I’m suing the pants off you,
Dry eye medicine.
OK. Let me see if I have this straight. Big breath annnnd ... Allergan gets sued by generic drug makers Mylan and Teva in Texas so it donates its Restasis patents to a Mohawk tribe so that it can’t lose patent protection in the patent office, which leads compounding pharmacy Imprimis to poke the bear with an announcement that it will shortly produce a $0.99 compounded formulation of cyclosporine A and promptly gets its pelt sued by Allergan, which is naturally then sued by Shire for allegedly illegal bundling of products in the pursuit of Medicare Part D coverage, all before the federal judge in Texas invalidates all of the Mohawk tribe’s newfound wealth anyway. Phew. Out of breath.
Did I get it all?
Is it just me, or is all of this just one big pile of caca? Lost in the mix here are a couple of really interested parties who have been relegated to collateral damage status: our patients and us. Listen, I know what “life cycle management” is, and I really do understand the challenges that face companies that are about to face generic competition for a medicine that they developed (or bought). I admit to a bit of sympathy for the “double jeopardy” of actions that can be brought against patent holders in both federal court and the U.S. Patent Office. I know, and really like, many of the players in the arena here, but even I’m having trouble figuring out who the good guys are.

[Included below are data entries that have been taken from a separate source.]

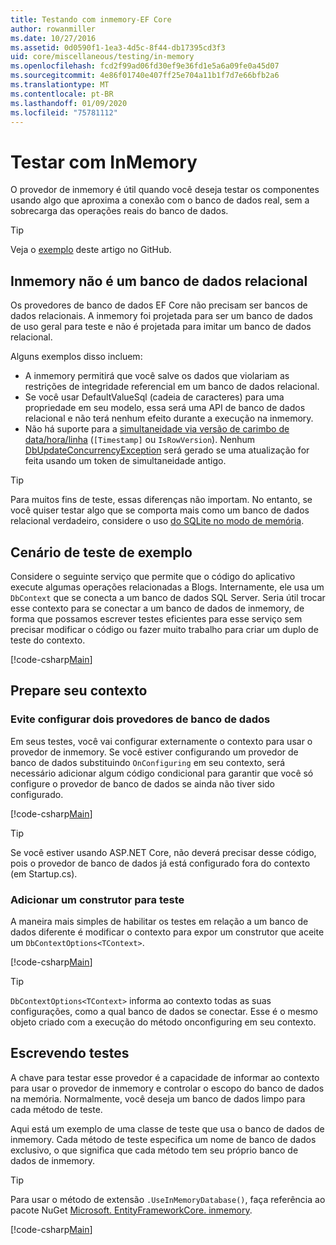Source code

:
 ```yaml
---
title: Testando com inmemory-EF Core
author: rowanmiller
ms.date: 10/27/2016
ms.assetid: 0d0590f1-1ea3-4d5c-8f44-db17395cd3f3
uid: core/miscellaneous/testing/in-memory
ms.openlocfilehash: fcd2f99ad06fd30ef9e36fd1e5a6a09fe0a45d07
ms.sourcegitcommit: 4e86f01740e407ff25e704a11b1f7d7e66bfb2a6
ms.translationtype: MT
ms.contentlocale: pt-BR
ms.lasthandoff: 01/09/2020
ms.locfileid: "75781112"
---
```

# <a name="testing-with-inmemory"></a>Testar com InMemory

O provedor de inmemory é útil quando você deseja testar os componentes usando algo que aproxima a conexão com o banco de dados real, sem a sobrecarga das operações reais do banco de dados.

> [!TIP]  
> Veja o [exemplo](https://github.com/aspnet/EntityFramework.Docs/tree/master/samples/core/Miscellaneous/Testing) deste artigo no GitHub.

## <a name="inmemory-is-not-a-relational-database"></a>Inmemory não é um banco de dados relacional

Os provedores de banco de dados EF Core não precisam ser bancos de dados relacionais. A inmemory foi projetada para ser um banco de dados de uso geral para teste e não é projetada para imitar um banco de dados relacional.

Alguns exemplos disso incluem:

* A inmemory permitirá que você salve os dados que violariam as restrições de integridade referencial em um banco de dados relacional.
* Se você usar DefaultValueSql (cadeia de caracteres) para uma propriedade em seu modelo, essa será uma API de banco de dados relacional e não terá nenhum efeito durante a execução na inmemory.
* Não há suporte para a [simultaneidade via versão de carimbo de data/hora/linha](xref:core/modeling/concurrency#timestamprowversion) (`[Timestamp]` ou `IsRowVersion`). Nenhum [DbUpdateConcurrencyException](https://docs.microsoft.com/dotnet/api/microsoft.entityframeworkcore.dbupdateconcurrencyexception) será gerado se uma atualização for feita usando um token de simultaneidade antigo.

> [!TIP]  
> Para muitos fins de teste, essas diferenças não importam. No entanto, se você quiser testar algo que se comporta mais como um banco de dados relacional verdadeiro, considere o uso [do SQLite no modo de memória](sqlite.md).

## <a name="example-testing-scenario"></a>Cenário de teste de exemplo

Considere o seguinte serviço que permite que o código do aplicativo execute algumas operações relacionadas a Blogs. Internamente, ele usa um `DbContext` que se conecta a um banco de dados SQL Server. Seria útil trocar esse contexto para se conectar a um banco de dados de inmemory, de forma que possamos escrever testes eficientes para esse serviço sem precisar modificar o código ou fazer muito trabalho para criar um duplo de teste do contexto.

[!code-csharp[Main](../../../../samples/core/Miscellaneous/Testing/BusinessLogic/BlogService.cs)]

## <a name="get-your-context-ready"></a>Prepare seu contexto

### <a name="avoid-configuring-two-database-providers"></a>Evite configurar dois provedores de banco de dados

Em seus testes, você vai configurar externamente o contexto para usar o provedor de inmemory. Se você estiver configurando um provedor de banco de dados substituindo `OnConfiguring` em seu contexto, será necessário adicionar algum código condicional para garantir que você só configure o provedor de banco de dados se ainda não tiver sido configurado.

[!code-csharp[Main](../../../../samples/core/Miscellaneous/Testing/BusinessLogic/BloggingContext.cs#OnConfiguring)]

> [!TIP]  
> Se você estiver usando ASP.NET Core, não deverá precisar desse código, pois o provedor de banco de dados já está configurado fora do contexto (em Startup.cs).

### <a name="add-a-constructor-for-testing"></a>Adicionar um construtor para teste

A maneira mais simples de habilitar os testes em relação a um banco de dados diferente é modificar o contexto para expor um construtor que aceite um `DbContextOptions<TContext>`.

[!code-csharp[Main](../../../../samples/core/Miscellaneous/Testing/BusinessLogic/BloggingContext.cs#Constructors)]

> [!TIP]  
> `DbContextOptions<TContext>` informa ao contexto todas as suas configurações, como a qual banco de dados se conectar. Esse é o mesmo objeto criado com a execução do método onconfiguring em seu contexto.

## <a name="writing-tests"></a>Escrevendo testes

A chave para testar esse provedor é a capacidade de informar ao contexto para usar o provedor de inmemory e controlar o escopo do banco de dados na memória. Normalmente, você deseja um banco de dados limpo para cada método de teste.

Aqui está um exemplo de uma classe de teste que usa o banco de dados de inmemory. Cada método de teste especifica um nome de banco de dados exclusivo, o que significa que cada método tem seu próprio banco de dados de inmemory.

>[!TIP]
> Para usar o método de extensão `.UseInMemoryDatabase()`, faça referência ao pacote NuGet [Microsoft. EntityFrameworkCore. inmemory](https://www.nuget.org/packages/Microsoft.EntityFrameworkCore.InMemory/).

[!code-csharp[Main](../../../../samples/core/Miscellaneous/Testing/TestProject/InMemory/BlogServiceTests.cs)]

Cheering for the underdog in the Imprimis/Allergan tiff doesn’t feel quite right. Count me in the camp of those who don’t think it’s OK for a company to circumvent the process by making and selling something that is already FDA-approved. The Mouse that Roared story doesn’t fit.
How about that little game of Part D King of the Mountain? Hasn’t anyone noticed how big the top of that mountain is? How many untreated DED patients in the Medicare age group are loitering up there? All I want is the ability to make the best choice for my patients, and that means having as many options available. Access to DED medications is the single biggest barrier to treatment, and by that I mean financial access. This is not the time for me to rage against the folly of “price high and play games” to arrive at the actual cost of a medicine, though trust me, I have plenty of thoughts on that. We’re talking about Medicare, not some local market where it’s all about subterfuge and secrecy.
Put all my meds on every Part D formulary and get out of my way.
No matter how you look at all of this, every bit of this legal beagle bullsh stuff looks bad. It reflects poorly not just on those in the pharma business, but on all of us in the DED space. Do you think that maybe there are some fence-sitting docs out there who are staying on the sidelines because of this and not choosing to treat their DED patients? I’m certainly not going to sue anyone, but please don’t make me wax poetic on you again.
I have a haiku, and I’m not afraid to use it.
Disclosure: White reports he is a consultant to Shire, Allergan, TearLab, Rendia, TearScience, Omeros and Sun, and is a speaker for Shire, Allergan, Omeros and Sun.